My third question to the noble Baroness is as follows. Everyone agrees that one of the UK’s major contributions to Europe in the past has been to support enlargement, it being the driving force behind part of the European Union’s success. We had a war in Europe in which 100,000 died. In my view, it will be crucial that the Balkan countries—Serbia, Kosovo and Albania—are incorporated into the European Union. Are the Government seriously threatening to block accession, as reported in the press, as part of a sort of blackmail tactic? Is there any truth in that assertion? Surely that would be wrong. We need those countries in the European Union. There is still the possibility of conflict in that area, and the UK has always supported such a process in the past. Is it now going to try to throw up a roadblock? I certainly hope not, and I hope that the noble Baroness will agree with that.

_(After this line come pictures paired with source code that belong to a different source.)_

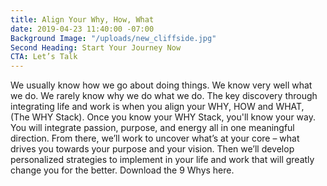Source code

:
 ```yaml
---
title: Align Your Why, How, What
date: 2019-04-23 11:40:00 -07:00
Background Image: "/uploads/new_cliffside.jpg"
Second Heading: Start Your Journey Now
CTA: Let’s Talk
---
```


We usually know how we go about doing things. We know very well what we do. We rarely know why we do what we do. The key discovery through integrating life and work is when you align your WHY,&nbsp;HOW and WHAT, (The WHY Stack). 
Once you know your WHY Stack, you'll know your way. You will integrate passion, purpose, and energy all in one meaningful direction.
From there, we’ll work to uncover what’s at your core – what drives you towards your purpose and your vision. Then we’ll develop personalized strategies to implement in your life and work that will greatly change you for the better.
Download the 9 Whys here.
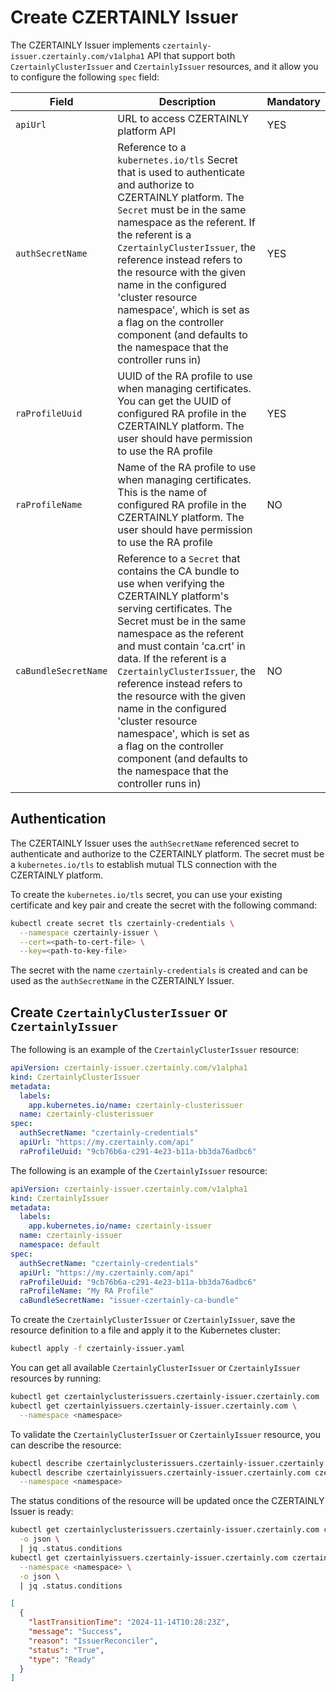 # Create CZERTAINLY Issuer

The CZERTAINLY Issuer implements `czertainly-issuer.czertainly.com/v1alpha1` API that support both `CzertainlyClusterIssuer` and `CzertainlyIssuer` resources, and it allow you to configure the following `spec` field:

| Field                | Description                                                                                                                                                                                                                                                                                                                                                                                                                                                                                           | Mandatory                                     |
|----------------------|-------------------------------------------------------------------------------------------------------------------------------------------------------------------------------------------------------------------------------------------------------------------------------------------------------------------------------------------------------------------------------------------------------------------------------------------------------------------------------------------------------|-----------------------------------------------|
| `apiUrl`             | URL to access CZERTAINLY platform API                                                                                                                                                                                                                                                                                                                                                                                                                                                                 | <span class="badge badge--success">YES</span> |
| `authSecretName`     | Reference to a `kubernetes.io/tls` Secret that is used to authenticate and authorize to CZERTAINLY platform. The `Secret` must be in the same namespace as the referent. If the referent is a `CzertainlyClusterIssuer`, the reference instead refers to the resource with the given name in the configured 'cluster resource namespace', which is set as a flag on the controller component (and defaults to the namespace that the controller runs in)                                              | <span class="badge badge--success">YES</span> |
| `raProfileUuid`      | UUID of the RA profile to use when managing certificates. You can get the UUID of configured RA profile in the CZERTAINLY platform. The user should have permission to use the RA profile                                                                                                                                                                                                                                                                                                             | <span class="badge badge--success">YES</span> |
| `raProfileName`      | Name of the RA profile to use when managing certificates. This is the name of configured RA profile in the CZERTAINLY platform. The user should have permission to use the RA profile                                                                                                                                                                                                                                                                                                                 | <span class="badge badge--danger">NO</span>   |
| `caBundleSecretName` | Reference to a `Secret` that contains the CA bundle to use when verifying the CZERTAINLY platform's serving certificates. The Secret must be in the same namespace as the referent and must contain 'ca.crt' in data. If the referent is a `CzertainlyClusterIssuer`, the reference instead refers to the resource with the given name in the configured 'cluster resource namespace', which is set as a flag on the controller component (and defaults to the namespace that the controller runs in) | <span class="badge badge--danger">NO</span>   |

## Authentication

The CZERTAINLY Issuer uses the `authSecretName` referenced secret to authenticate and authorize to the CZERTAINLY platform. The secret must be a `kubernetes.io/tls` to establish mutual TLS connection with the CZERTAINLY platform.

To create the `kubernetes.io/tls` secret, you can use your existing certificate and key pair and create the secret with the following command:
```bash
kubectl create secret tls czertainly-credentials \
  --namespace czertainly-issuer \
  --cert=<path-to-cert-file> \
  --key=<path-to-key-file>
```

The secret with the name `czertainly-credentials` is created and can be used as the `authSecretName` in the CZERTAINLY Issuer.

## Create `CzertainlyClusterIssuer` or `CzertainlyIssuer`

The following is an example of the `CzertainlyClusterIssuer` resource:

```yaml
apiVersion: czertainly-issuer.czertainly.com/v1alpha1
kind: CzertainlyClusterIssuer
metadata:
  labels:
    app.kubernetes.io/name: czertainly-clusterissuer
  name: czertainly-clusterissuer
spec:
  authSecretName: "czertainly-credentials"
  apiUrl: "https://my.czertainly.com/api"
  raProfileUuid: "9cb76b6a-c291-4e23-b11a-bb3da76adbc6"
```

The following is an example of the `CzertainlyIssuer` resource:

```yaml
apiVersion: czertainly-issuer.czertainly.com/v1alpha1
kind: CzertainlyIssuer
metadata:
  labels:
    app.kubernetes.io/name: czertainly-issuer
  name: czertainly-issuer
  namespace: default
spec:
  authSecretName: "czertainly-credentials"
  apiUrl: "https://my.czertainly.com/api"
  raProfileUuid: "9cb76b6a-c291-4e23-b11a-bb3da76adbc6"
  raProfileName: "My RA Profile"
  caBundleSecretName: "issuer-czertainly-ca-bundle"
```

To create the `CzertainlyClusterIssuer` or `CzertainlyIssuer`, save the resource definition to a file and apply it to the Kubernetes cluster:
```bash
kubectl apply -f czertainly-issuer.yaml
```

You can get all available `CzertainlyClusterIssuer` or `CzertainlyIssuer` resources by running:
```bash
kubectl get czertainlyclusterissuers.czertainly-issuer.czertainly.com
kubectl get czertainlyissuers.czertainly-issuer.czertainly.com \
  --namespace <namespace>
```

To validate the `CzertainlyClusterIssuer` or `CzertainlyIssuer` resource, you can describe the resource:
```bash
kubectl describe czertainlyclusterissuers.czertainly-issuer.czertainly.com czertainly-clusterissuer
kubectl describe czertainlyissuers.czertainly-issuer.czertainly.com czertainly-issuer \
  --namespace <namespace>
```

The status conditions of the resource will be updated once the CZERTAINLY Issuer is ready:

```bash
kubectl get czertainlyclusterissuers.czertainly-issuer.czertainly.com czertainly-issuer \
  -o json \
  | jq .status.conditions
kubectl get czertainlyissuers.czertainly-issuer.czertainly.com czertainly-issuer \
  --namespace <namespace> \
  -o json \
  | jq .status.conditions
```

```json
[
  {
    "lastTransitionTime": "2024-11-14T10:28:23Z",
    "message": "Success",
    "reason": "IssuerReconciler",
    "status": "True",
    "type": "Ready"
  }
]
```
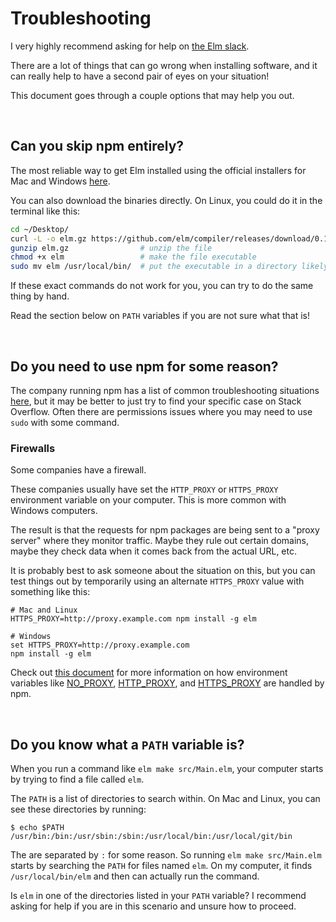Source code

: # Troubleshooting

I very highly recommend asking for help on [the Elm slack](https://elmlang.herokuapp.com).

There are a lot of things that can go wrong when installing software, and it can really help to have a second pair of eyes on your situation!

This document goes through a couple options that may help you out.

<br/>


## Can you skip npm entirely?

The most reliable way to get Elm installed using the official installers for Mac and Windows [here][download].

You can also download the binaries directly. On Linux, you could do it in the terminal like this:

```bash
cd ~/Desktop/
curl -L -o elm.gz https://github.com/elm/compiler/releases/download/0.19.1/binary-for-linux-64-bit.gz
gunzip elm.gz                # unzip the file
chmod +x elm                 # make the file executable
sudo mv elm /usr/local/bin/  # put the executable in a directory likely to be listed in your PATH variable
```

If these exact commands do not work for you, you can try to do the same thing by hand.

Read the section below on `PATH` variables if you are not sure what that is!

[download]: https://github.com/elm/compiler/releases/tag/0.19.1

<br/>


## Do you need to use npm for some reason?

The company running npm has a list of common troubleshooting situations [here](https://npm.community/c/support/troubleshooting), but it may be better to just try to find your specific case on Stack Overflow. Often there are permissions issues where you may need to use `sudo` with some command.

### Firewalls

Some companies have a firewall.

These companies usually have set the `HTTP_PROXY` or `HTTPS_PROXY` environment variable on your computer. This is more common with Windows computers.

The result is that the requests for npm packages are being sent to a "proxy server" where they monitor traffic. Maybe they rule out certain domains, maybe they check data when it comes back from the actual URL, etc.

It is probably best to ask someone about the situation on this, but you can test things out by temporarily using an alternate `HTTPS_PROXY` value with something like this:

```
# Mac and Linux
HTTPS_PROXY=http://proxy.example.com npm install -g elm

# Windows
set HTTPS_PROXY=http://proxy.example.com
npm install -g elm
```

Check out [this document](https://docs.npmjs.com/cli/using-npm/config/) for more information on how environment variables like [NO_PROXY](https://docs.npmjs.com/cli/using-npm/config#noproxy), [HTTP_PROXY](https://docs.npmjs.com/cli/using-npm/config#proxy), and [HTTPS_PROXY](https://docs.npmjs.com/cli/using-npm/config#https-proxy) are handled by npm.

<br/>


## Do you know what a `PATH` variable is?

When you run a command like `elm make src/Main.elm`, your computer starts by trying to find a file called `elm`.

The `PATH` is a list of directories to search within. On Mac and Linux, you can see these directories by running:

```
$ echo $PATH
/usr/bin:/bin:/usr/sbin:/sbin:/usr/local/bin:/usr/local/git/bin
```

The are separated by `:` for some reason. So running `elm make src/Main.elm` starts by searching the `PATH` for files named `elm`. On my computer, it finds `/usr/local/bin/elm` and then can actually run the command.

Is `elm` in one of the directories listed in your `PATH` variable? I recommend asking for help if you are in this scenario and unsure how to proceed.
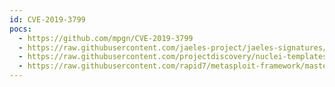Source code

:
 ```yaml
---
id: CVE-2019-3799
pocs:
  - https://github.com/mpgn/CVE-2019-3799
  - https://raw.githubusercontent.com/jaeles-project/jaeles-signatures/master/cves/spring-cloud-path-traversal-cve-2019-3799.yaml
  - https://raw.githubusercontent.com/projectdiscovery/nuclei-templates/master/cves/CVE-2019-3799.yaml
  - https://raw.githubusercontent.com/rapid7/metasploit-framework/master/modules/auxiliary/scanner/http/springcloud_traversal.rb
---
```

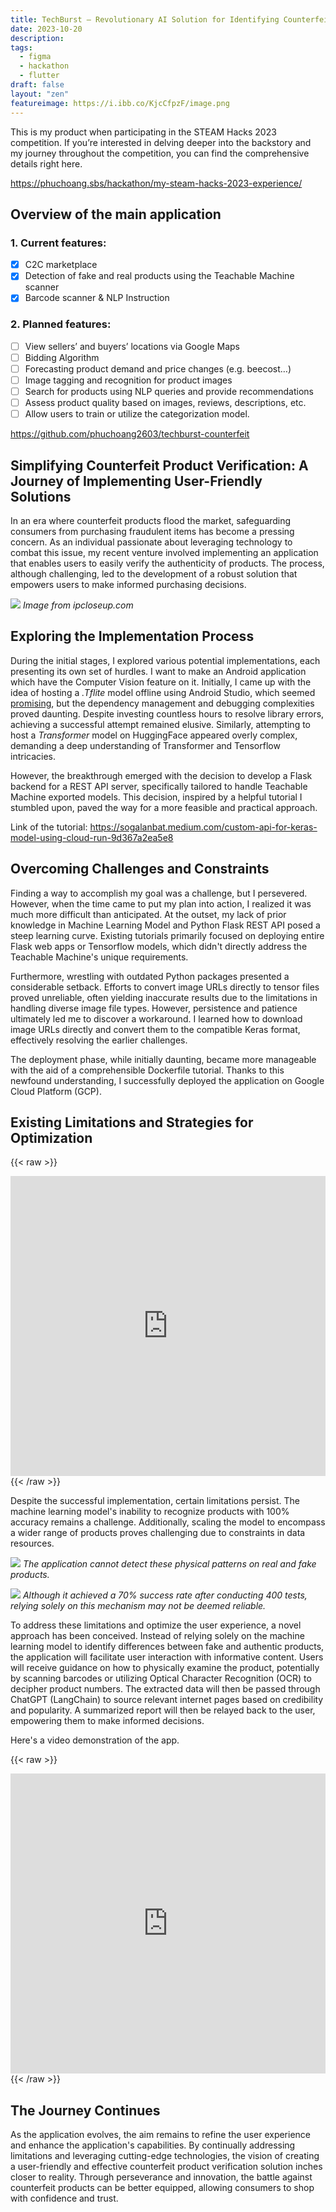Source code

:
 ```yaml
---
title: TechBurst – Revolutionary AI Solution for Identifying Counterfeit Products
date: 2023-10-20
description:
tags:
  - figma
  - hackathon
  - flutter
draft: false
layout: "zen"
featureimage: https://i.ibb.co/KjcCfpzF/image.png
---
```

This is my product when participating in the STEAM Hacks 2023 competition. If you’re interested in delving deeper into the backstory and my journey throughout the competition, you can find the comprehensive details right here.

https://phuchoang.sbs/hackathon/my-steam-hacks-2023-experience/

## Overview of the main application
### 1. Current features:
- [x] C2C marketplace
- [x] Detection of fake and real products using the Teachable Machine scanner
- [x] Barcode scanner & NLP Instruction
### 2. Planned features:
- [ ] View sellers’ and buyers’ locations via Google Maps
- [ ] Bidding Algorithm
- [ ] Forecasting product demand and price changes (e.g. beecost…)
- [ ] Image tagging and recognition for product images
- [ ] Search for products using NLP queries and provide recommendations
- [ ] Assess product quality based on images, reviews, descriptions, etc.
- [ ] Allow users to train or utilize the categorization model.

https://github.com/phuchoang2603/techburst-counterfeit

## Simplifying Counterfeit Product Verification: A Journey of Implementing User-Friendly Solutions
In an era where counterfeit products flood the market, safeguarding consumers from purchasing fraudulent items has become a pressing concern. As an individual passionate about leveraging technology to combat this issue, my recent venture involved implementing an application that enables users to easily verify the authenticity of products. The process, although challenging, led to the development of a robust solution that empowers users to make informed purchasing decisions.

![](https://i.imgur.com/BNKxUR3.png)
*Image from ipcloseup.com*

## Exploring the Implementation Process
During the initial stages, I explored various potential implementations, each presenting its own set of hurdles. I want to make an Android application which have the Computer Vision feature on it. Initially, I came up with the idea of hosting a *.Tflite* model offline using Android Studio, which seemed [promising](https://www.youtube.com/watch?v=G0h5DAcvz6U), but the dependency management and debugging complexities proved daunting. Despite investing countless hours to resolve library errors, achieving a successful attempt remained elusive. Similarly, attempting to host a *Transformer* model on HuggingFace appeared overly complex, demanding a deep understanding of Transformer and Tensorflow intricacies.

However, the breakthrough emerged with the decision to develop a Flask backend for a REST API server, specifically tailored to handle Teachable Machine exported models. This decision, inspired by a helpful tutorial I stumbled upon, paved the way for a more feasible and practical approach.

Link of the tutorial: https://sogalanbat.medium.com/custom-api-for-keras-model-using-cloud-run-9d367a2ea5e8

## Overcoming Challenges and Constraints
Finding a way to accomplish my goal was a challenge, but I persevered. However, when the time came to put my plan into action, I realized it was much more difficult than anticipated. At the outset, my lack of prior knowledge in Machine Learning Model and Python Flask REST API posed a steep learning curve. Existing tutorials primarily focused on deploying entire Flask web apps or Tensorflow models, which didn't directly address the Teachable Machine's unique requirements.

Furthermore, wrestling with outdated Python packages presented a considerable setback. Efforts to convert image URLs directly to tensor files proved unreliable, often yielding inaccurate results due to the limitations in handling diverse image file types. However, persistence and patience ultimately led me to discover a workaround. I learned how to download image URLs directly and convert them to the compatible Keras format, effectively resolving the earlier challenges.

The deployment phase, while initially daunting, became more manageable with the aid of a comprehensible Dockerfile tutorial. Thanks to this newfound understanding, I successfully deployed the application on Google Cloud Platform (GCP). 

## Existing Limitations and Strategies for Optimization

{{< raw >}}
  <div>
<iframe width="100%" height="480"  src="https://www.youtube.com/embed/saBv1Hr-ffc" title="techburst-test" frameborder="0" allow="accelerometer; autoplay; clipboard-write; encrypted-media; gyroscope; picture-in-picture; web-share" referrerpolicy="strict-origin-when-cross-origin" allowfullscreen></iframe>
  </div>
{{< /raw >}}

Despite the successful implementation, certain limitations persist. The machine learning model's inability to recognize products with 100% accuracy remains a challenge. Additionally, scaling the model to encompass a wider range of products proves challenging due to constraints in data resources.

![](https://i.imgur.com/xXAIIlM.png)
*The application cannot detect these physical patterns on real and fake products.*

![](https://i.imgur.com/lehaRi2.png)
*Although it achieved a 70% success rate after conducting 400 tests, relying solely on this mechanism may not be deemed reliable.*

To address these limitations and optimize the user experience, a novel approach has been conceived. Instead of relying solely on the machine learning model to identify differences between fake and authentic products, the application will facilitate user interaction with informative content. Users will receive guidance on how to physically examine the product, potentially by scanning barcodes or utilizing Optical Character Recognition (OCR) to decipher product numbers. The extracted data will then be passed through ChatGPT (LangChain) to source relevant internet pages based on credibility and popularity. A summarized report will then be relayed back to the user, empowering them to make informed decisions.

Here's a video demonstration of the app.

{{< raw >}}
  <div>
<iframe width="100%" height="480"  src="https://www.youtube.com/embed/A47P2lWPlN4" title="Techburst Demo" frameborder="0" allow="accelerometer; autoplay; clipboard-write; encrypted-media; gyroscope; picture-in-picture; web-share" referrerpolicy="strict-origin-when-cross-origin" allowfullscreen></iframe>
  </div>
{{< /raw >}}

## The Journey Continues
As the application evolves, the aim remains to refine the user experience and enhance the application's capabilities. By continually addressing limitations and leveraging cutting-edge technologies, the vision of creating a user-friendly and effective counterfeit product verification solution inches closer to reality. Through perseverance and innovation, the battle against counterfeit products can be better equipped, allowing consumers to shop with confidence and trust.
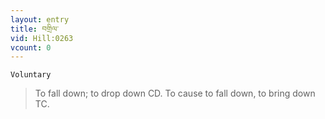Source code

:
 ```yaml
---
layout: entry
title: བགྲིལ་
vid: Hill:0263
vcount: 0
---
```

`Voluntary` 
> To fall down; to drop down CD\.
 To cause to fall down, to bring down TC\.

Fourthly and finally, it is pretty clear that the most that Britain is likely to get from the other 27 partners in this enterprise is a kind of patched-up, face-saving deal, because to a substantial degree it is based on special pleading. I have asked the noble Baroness this question twice before but I would still like to see whether she is willing to venture an answer. Following the Prime Minister’s Bloomberg speech, if the Government are still in power and if sufficient forms of response from Europe are not achieved, is there a situation in which the PM would actively campaign for the UK’s exit from the European Union?